**WORK TO BE COMPLETED**
All that should come back is the lines of the data below from the one containing "[Index](index)" to the one containing "[Sol 6:4](../kjv/sol006.htm#004)", inclusive, exactly as they stand.

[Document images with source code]
◆ ◆ ◆ ◆ ◆ ◆ ◆

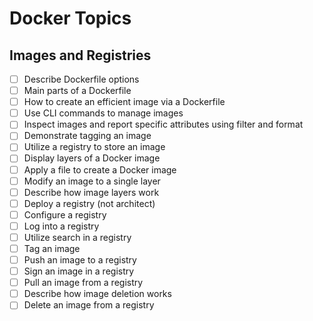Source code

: Docker Topics
======

Images and Registries 
------
- [ ] Describe Dockerfile options
- [ ] Main parts of a Dockerfile
- [ ] How to create an efficient image via a Dockerfile
- [ ] Use CLI commands to manage images
- [ ] Inspect images and report specific attributes using filter and format
- [ ] Demonstrate tagging an image
- [ ] Utilize a registry to store an image
- [ ] Display layers of a Docker image
- [ ] Apply a file to create a Docker image
- [ ] Modify an image to a single layer
- [ ] Describe how image layers work
- [ ] Deploy a registry (not architect)
- [ ] Configure a registry
- [ ] Log into a registry
- [ ] Utilize search in a registry
- [ ] Tag an image
- [ ] Push an image to a registry
- [ ] Sign an image in a registry
- [ ] Pull an image from a registry
- [ ] Describe how image deletion works
- [ ] Delete an image from a registry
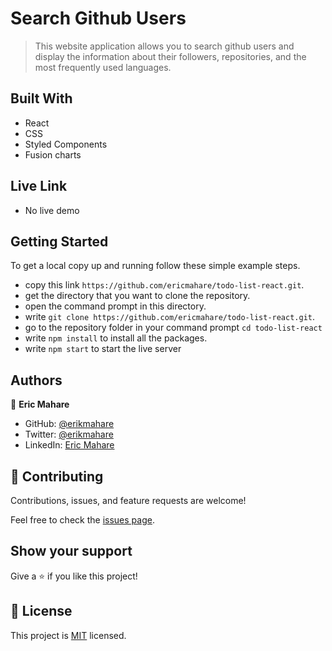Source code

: # Search Github Users

> This website application allows you to search github users and display the information about their followers, repositories, and the most frequently used languages.

## Built With

- React
- CSS
- Styled Components
- Fusion charts

## Live Link

- No live demo
<!-- [view live demo](https://ericmahare.github.io/todo-list/) -->

## Getting Started

To get a local copy up and running follow these simple example steps.

- copy this link `https://github.com/ericmahare/todo-list-react.git`.
- get the directory that you want to clone the repository.
- open the command prompt in this directory.
- write `git clone https://github.com/ericmahare/todo-list-react.git`.
- go to the repository folder in your command prompt `cd todo-list-react`
- write `npm install` to install all the packages.
- write `npm start` to start the live server

## Authors

👤 **Eric Mahare**

- GitHub: [@erikmahare](https://github.com/ericmahare)
- Twitter: [@erikmahare](https://twitter.com/erikmahare)
- LinkedIn: [Eric Mahare](https://www.linkedin.com/in/eric-mahare-358944183?lipi=urn%3Ali%3Apage%3Ad_flagship3_profile_view_base_contact_details%3BGc83LPvtSs%2BW8o55aCNPKw%3D%3D)


## 🤝 Contributing

Contributions, issues, and feature requests are welcome!

Feel free to check the [issues page](../../issues/).

## Show your support

Give a ⭐️ if you like this project!

## 📝 License

This project is [MIT](./MIT.md) licensed.
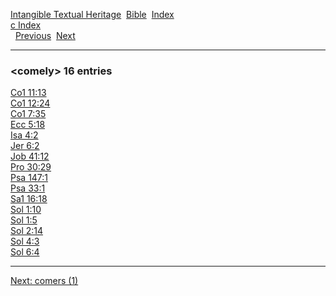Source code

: [Intangible Textual Heritage](../../index)  [Bible](../index) 
[Index](index)   
[c Index](_c_)  
  [Previous](c02304)  [Next](c02306) 

------------------------------------------------------------------------

### &lt;comely&gt; 16 entries

[Co1 11:13](../kjv/co1011.htm#013)  
[Co1 12:24](../kjv/co1012.htm#024)  
[Co1 7:35](../kjv/co1007.htm#035)  
[Ecc 5:18](../kjv/ecc005.htm#018)  
[Isa 4:2](../kjv/isa004.htm#002)  
[Jer 6:2](../kjv/jer006.htm#002)  
[Job 41:12](../kjv/job041.htm#012)  
[Pro 30:29](../kjv/pro030.htm#029)  
[Psa 147:1](../kjv/psa147.htm#001)  
[Psa 33:1](../kjv/psa033.htm#001)  
[Sa1 16:18](../kjv/sa1016.htm#018)  
[Sol 1:10](../kjv/sol001.htm#010)  
[Sol 1:5](../kjv/sol001.htm#005)  
[Sol 2:14](../kjv/sol002.htm#014)  
[Sol 4:3](../kjv/sol004.htm#003)  
[Sol 6:4](../kjv/sol006.htm#004)  

------------------------------------------------------------------------

[Next: comers (1)](c02306)
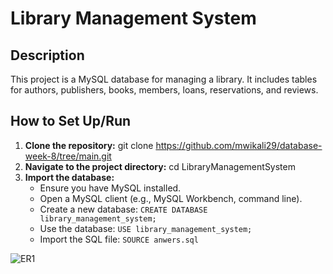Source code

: # Library Management System

## Description

This project is a MySQL database for managing a library. It includes tables for authors, publishers, books, members, loans, reservations, and reviews.

## How to Set Up/Run

1.  **Clone the repository:**
    git clone https://github.com/mwikali29/database-week-8/tree/main.git
2.  **Navigate to the project directory:**
    cd LibraryManagementSystem
3.  **Import the database:**
    * Ensure you have MySQL installed.
    * Open a MySQL client (e.g., MySQL Workbench, command line).
    * Create a new database: `CREATE DATABASE library_management_system;`
    * Use the database: `USE library_management_system;`
    * Import the SQL file: `SOURCE anwers.sql`

![ER1](https://github.com/user-attachments/assets/d91a4ab0-3873-4f1a-ae0e-ca311c9a936b)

◆ ◆ ◆ ◆ ◆ ◆ ◆

**SOLUTION TO THE PROBLEM**
[Index](index)   
[c Index](_c_)  
  [Previous](c02304)  [Next](c02306) 

------------------------------------------------------------------------

### &lt;comely&gt; 16 entries

[Co1 11:13](../kjv/co1011.htm#013)  
[Co1 12:24](../kjv/co1012.htm#024)  
[Co1 7:35](../kjv/co1007.htm#035)  
[Ecc 5:18](../kjv/ecc005.htm#018)  
[Isa 4:2](../kjv/isa004.htm#002)  
[Jer 6:2](../kjv/jer006.htm#002)  
[Job 41:12](../kjv/job041.htm#012)  
[Pro 30:29](../kjv/pro030.htm#029)  
[Psa 147:1](../kjv/psa147.htm#001)  
[Psa 33:1](../kjv/psa033.htm#001)  
[Sa1 16:18](../kjv/sa1016.htm#018)  
[Sol 1:10](../kjv/sol001.htm#010)  
[Sol 1:5](../kjv/sol001.htm#005)  
[Sol 2:14](../kjv/sol002.htm#014)  
[Sol 4:3](../kjv/sol004.htm#003)  
[Sol 6:4](../kjv/sol006.htm#004)  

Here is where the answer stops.